* [Brief]
Work through the data and report how many lines include the string "files", giving the number alone.

(Stored data entries)
****************************************

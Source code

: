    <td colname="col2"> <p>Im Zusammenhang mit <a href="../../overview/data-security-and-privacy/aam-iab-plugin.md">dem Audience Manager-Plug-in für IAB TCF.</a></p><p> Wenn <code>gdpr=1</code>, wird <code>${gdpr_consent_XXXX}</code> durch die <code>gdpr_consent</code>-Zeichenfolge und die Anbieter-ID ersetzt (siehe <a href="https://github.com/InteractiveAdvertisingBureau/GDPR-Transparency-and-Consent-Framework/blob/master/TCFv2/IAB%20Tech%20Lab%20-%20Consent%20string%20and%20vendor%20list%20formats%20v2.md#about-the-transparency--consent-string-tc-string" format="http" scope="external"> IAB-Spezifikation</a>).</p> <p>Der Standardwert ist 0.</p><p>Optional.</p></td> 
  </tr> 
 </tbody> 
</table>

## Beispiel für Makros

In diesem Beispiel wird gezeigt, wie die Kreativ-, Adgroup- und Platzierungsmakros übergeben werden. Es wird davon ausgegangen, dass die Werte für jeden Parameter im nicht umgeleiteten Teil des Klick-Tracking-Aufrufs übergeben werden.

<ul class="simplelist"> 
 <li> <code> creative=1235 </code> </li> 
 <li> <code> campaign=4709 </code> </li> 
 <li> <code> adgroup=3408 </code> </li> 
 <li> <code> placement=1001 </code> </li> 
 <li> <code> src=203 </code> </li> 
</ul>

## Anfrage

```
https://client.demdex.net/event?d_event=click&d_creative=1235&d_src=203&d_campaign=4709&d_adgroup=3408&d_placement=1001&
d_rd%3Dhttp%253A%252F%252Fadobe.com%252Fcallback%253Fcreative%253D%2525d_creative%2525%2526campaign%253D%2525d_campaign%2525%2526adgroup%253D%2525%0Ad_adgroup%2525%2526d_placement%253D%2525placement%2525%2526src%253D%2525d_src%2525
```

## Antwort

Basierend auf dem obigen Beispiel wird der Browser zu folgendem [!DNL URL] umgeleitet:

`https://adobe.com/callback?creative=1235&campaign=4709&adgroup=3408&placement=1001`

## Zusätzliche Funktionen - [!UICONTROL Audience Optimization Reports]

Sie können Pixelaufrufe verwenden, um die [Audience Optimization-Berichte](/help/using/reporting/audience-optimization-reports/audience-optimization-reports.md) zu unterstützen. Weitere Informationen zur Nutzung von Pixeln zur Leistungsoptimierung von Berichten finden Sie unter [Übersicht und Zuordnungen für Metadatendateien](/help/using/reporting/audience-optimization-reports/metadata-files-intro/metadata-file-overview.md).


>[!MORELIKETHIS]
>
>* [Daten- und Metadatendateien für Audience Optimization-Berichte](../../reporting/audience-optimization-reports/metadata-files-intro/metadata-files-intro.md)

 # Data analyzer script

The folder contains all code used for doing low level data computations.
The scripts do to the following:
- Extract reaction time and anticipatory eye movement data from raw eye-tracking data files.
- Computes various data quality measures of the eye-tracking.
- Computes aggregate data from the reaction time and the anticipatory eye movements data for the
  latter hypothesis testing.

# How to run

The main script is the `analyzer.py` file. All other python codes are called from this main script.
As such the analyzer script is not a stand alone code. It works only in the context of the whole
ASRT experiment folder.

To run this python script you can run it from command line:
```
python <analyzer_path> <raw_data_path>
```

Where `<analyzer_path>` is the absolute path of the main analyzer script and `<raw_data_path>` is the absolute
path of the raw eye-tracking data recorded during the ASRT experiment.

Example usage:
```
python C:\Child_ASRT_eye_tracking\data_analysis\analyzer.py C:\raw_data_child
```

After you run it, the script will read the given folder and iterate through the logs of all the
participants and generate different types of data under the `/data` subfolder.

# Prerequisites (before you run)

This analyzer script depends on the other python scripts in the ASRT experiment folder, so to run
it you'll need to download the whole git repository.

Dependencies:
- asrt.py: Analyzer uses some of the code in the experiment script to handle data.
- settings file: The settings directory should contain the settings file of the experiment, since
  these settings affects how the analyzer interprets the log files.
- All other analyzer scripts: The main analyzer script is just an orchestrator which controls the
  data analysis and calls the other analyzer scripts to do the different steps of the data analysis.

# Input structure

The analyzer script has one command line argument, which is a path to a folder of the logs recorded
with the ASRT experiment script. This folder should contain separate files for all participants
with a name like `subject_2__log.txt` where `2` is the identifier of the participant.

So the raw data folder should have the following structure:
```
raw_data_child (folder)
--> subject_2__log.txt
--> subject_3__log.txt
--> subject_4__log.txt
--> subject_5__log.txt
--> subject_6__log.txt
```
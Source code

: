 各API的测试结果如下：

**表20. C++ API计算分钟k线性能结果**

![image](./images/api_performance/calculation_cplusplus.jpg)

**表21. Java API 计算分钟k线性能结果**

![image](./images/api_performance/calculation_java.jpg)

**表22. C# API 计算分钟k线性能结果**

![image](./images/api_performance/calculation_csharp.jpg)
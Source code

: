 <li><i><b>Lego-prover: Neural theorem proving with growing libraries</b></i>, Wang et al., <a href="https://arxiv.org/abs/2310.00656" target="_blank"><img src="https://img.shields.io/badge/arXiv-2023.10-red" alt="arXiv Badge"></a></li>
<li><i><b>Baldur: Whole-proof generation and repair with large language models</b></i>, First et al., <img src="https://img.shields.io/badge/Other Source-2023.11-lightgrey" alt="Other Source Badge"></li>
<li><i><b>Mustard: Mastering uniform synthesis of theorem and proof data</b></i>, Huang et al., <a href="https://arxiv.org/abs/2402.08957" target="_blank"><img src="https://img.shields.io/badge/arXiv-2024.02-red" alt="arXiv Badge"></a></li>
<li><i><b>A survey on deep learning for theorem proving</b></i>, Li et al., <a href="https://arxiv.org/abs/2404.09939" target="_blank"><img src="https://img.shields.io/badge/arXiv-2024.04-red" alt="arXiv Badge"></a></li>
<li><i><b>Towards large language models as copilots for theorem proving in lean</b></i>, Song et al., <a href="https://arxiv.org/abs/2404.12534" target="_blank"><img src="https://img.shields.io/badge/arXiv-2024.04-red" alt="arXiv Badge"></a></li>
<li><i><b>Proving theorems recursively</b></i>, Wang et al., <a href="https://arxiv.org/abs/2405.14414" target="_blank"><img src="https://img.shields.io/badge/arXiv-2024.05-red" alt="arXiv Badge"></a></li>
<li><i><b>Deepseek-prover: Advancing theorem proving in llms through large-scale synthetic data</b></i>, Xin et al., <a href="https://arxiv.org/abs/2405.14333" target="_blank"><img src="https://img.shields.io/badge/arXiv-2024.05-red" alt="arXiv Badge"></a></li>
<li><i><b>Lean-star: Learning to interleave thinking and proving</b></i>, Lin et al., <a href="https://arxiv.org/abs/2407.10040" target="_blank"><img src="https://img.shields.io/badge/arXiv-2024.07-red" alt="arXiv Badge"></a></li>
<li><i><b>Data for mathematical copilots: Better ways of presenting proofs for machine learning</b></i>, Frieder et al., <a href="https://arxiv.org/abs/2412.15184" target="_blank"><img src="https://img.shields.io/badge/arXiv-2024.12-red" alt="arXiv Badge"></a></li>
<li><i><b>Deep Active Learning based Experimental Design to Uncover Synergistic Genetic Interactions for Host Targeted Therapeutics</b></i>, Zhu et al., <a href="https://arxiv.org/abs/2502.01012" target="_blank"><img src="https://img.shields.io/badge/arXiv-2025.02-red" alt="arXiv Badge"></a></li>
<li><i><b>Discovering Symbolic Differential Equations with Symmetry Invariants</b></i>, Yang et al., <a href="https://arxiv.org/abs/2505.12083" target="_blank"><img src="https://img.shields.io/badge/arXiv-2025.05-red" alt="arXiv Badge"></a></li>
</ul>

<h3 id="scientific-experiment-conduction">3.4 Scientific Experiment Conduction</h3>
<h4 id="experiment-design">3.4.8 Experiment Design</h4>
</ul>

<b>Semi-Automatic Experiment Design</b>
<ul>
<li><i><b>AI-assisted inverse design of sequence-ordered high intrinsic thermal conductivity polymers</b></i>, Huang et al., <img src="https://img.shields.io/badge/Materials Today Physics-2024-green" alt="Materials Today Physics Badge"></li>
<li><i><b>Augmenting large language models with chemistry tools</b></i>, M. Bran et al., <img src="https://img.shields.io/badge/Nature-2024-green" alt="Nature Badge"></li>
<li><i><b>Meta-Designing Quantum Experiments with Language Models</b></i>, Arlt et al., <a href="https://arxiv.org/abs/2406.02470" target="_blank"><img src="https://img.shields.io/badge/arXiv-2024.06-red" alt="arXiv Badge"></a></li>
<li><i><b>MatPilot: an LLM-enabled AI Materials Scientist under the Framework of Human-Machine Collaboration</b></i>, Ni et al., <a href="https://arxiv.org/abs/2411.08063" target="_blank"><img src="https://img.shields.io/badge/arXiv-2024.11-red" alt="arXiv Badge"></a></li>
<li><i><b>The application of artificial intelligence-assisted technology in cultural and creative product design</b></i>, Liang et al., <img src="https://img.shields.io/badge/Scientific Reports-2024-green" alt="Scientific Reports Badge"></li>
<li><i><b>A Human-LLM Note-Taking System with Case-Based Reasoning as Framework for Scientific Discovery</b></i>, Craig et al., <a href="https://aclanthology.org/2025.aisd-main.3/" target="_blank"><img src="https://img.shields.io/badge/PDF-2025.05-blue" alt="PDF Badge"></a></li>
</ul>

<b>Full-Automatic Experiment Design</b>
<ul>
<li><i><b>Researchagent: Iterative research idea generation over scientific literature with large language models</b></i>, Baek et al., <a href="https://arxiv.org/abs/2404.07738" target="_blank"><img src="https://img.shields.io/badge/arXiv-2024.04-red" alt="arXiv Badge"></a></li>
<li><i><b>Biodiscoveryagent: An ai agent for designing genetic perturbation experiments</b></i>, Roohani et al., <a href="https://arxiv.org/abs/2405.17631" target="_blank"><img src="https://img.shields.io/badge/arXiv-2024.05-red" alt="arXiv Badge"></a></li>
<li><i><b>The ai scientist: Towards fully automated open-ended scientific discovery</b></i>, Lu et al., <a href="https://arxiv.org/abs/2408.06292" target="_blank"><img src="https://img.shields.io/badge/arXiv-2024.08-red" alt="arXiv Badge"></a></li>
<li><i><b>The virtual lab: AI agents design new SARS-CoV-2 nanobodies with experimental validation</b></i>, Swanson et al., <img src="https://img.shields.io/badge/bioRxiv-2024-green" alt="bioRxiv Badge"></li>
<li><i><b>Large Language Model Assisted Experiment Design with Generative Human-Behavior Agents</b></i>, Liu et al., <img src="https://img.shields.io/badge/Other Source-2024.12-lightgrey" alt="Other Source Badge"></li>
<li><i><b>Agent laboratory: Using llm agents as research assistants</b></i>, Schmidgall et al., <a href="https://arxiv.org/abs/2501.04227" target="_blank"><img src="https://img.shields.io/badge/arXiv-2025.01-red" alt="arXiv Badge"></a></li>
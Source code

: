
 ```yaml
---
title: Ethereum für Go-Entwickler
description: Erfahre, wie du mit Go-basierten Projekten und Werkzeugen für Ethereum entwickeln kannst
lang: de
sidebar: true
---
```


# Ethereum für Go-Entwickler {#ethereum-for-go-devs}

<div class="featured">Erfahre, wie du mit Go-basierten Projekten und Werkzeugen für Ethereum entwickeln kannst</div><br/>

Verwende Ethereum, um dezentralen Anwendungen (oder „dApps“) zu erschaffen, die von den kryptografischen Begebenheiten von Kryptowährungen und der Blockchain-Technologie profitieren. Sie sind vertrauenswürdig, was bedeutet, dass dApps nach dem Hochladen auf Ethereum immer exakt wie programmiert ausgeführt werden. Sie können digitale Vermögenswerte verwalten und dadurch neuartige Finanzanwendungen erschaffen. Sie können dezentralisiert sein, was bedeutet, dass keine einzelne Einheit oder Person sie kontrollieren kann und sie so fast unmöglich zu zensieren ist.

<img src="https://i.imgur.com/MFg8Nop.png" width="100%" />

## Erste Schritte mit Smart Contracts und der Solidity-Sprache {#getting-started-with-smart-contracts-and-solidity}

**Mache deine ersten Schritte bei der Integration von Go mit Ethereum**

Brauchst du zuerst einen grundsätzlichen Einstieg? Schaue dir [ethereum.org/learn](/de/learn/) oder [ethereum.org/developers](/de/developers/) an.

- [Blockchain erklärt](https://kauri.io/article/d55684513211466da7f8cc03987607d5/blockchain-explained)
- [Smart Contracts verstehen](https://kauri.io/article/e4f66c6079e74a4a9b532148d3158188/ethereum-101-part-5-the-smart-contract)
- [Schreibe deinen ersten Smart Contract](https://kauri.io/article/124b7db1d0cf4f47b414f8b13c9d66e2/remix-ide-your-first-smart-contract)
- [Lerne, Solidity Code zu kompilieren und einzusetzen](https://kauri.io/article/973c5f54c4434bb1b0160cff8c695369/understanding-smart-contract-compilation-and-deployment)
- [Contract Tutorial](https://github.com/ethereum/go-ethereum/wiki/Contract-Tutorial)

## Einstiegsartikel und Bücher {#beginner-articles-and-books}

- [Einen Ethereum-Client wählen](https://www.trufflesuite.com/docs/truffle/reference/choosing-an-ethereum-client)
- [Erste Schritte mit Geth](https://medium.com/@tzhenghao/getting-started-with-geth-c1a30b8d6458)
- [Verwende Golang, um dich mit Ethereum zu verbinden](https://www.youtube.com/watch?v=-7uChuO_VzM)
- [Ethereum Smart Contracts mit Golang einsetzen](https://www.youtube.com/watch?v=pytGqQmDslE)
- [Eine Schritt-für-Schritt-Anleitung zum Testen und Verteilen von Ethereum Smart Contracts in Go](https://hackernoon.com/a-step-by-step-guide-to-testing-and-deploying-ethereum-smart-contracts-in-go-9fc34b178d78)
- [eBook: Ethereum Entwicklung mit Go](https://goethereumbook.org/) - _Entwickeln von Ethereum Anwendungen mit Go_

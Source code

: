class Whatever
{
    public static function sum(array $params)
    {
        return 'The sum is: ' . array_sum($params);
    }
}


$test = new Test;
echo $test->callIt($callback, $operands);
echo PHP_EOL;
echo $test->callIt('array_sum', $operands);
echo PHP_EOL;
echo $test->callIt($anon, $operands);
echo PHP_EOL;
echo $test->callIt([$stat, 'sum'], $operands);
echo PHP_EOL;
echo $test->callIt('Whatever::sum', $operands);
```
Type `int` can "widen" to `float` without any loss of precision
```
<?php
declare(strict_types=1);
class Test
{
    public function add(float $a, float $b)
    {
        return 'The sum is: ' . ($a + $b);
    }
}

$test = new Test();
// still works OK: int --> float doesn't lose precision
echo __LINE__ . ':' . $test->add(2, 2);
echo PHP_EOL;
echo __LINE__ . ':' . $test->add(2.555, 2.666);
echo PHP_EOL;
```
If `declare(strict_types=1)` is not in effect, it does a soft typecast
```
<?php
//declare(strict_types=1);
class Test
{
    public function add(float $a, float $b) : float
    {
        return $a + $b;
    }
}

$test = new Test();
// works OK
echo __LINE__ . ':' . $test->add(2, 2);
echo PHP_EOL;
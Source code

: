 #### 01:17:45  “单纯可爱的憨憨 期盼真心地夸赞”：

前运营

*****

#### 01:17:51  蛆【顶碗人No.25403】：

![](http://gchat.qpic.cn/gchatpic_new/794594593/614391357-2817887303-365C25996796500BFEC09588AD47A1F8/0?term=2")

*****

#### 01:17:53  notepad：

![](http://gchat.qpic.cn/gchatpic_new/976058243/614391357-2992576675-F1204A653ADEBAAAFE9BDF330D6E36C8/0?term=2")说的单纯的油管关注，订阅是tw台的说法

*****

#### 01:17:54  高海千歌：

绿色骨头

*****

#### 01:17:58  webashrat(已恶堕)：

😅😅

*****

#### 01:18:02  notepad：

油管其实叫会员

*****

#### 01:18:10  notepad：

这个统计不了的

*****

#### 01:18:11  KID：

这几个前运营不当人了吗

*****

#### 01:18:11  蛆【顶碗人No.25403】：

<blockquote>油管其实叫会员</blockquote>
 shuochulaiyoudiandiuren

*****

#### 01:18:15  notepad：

****************************************

* [Your solution]
5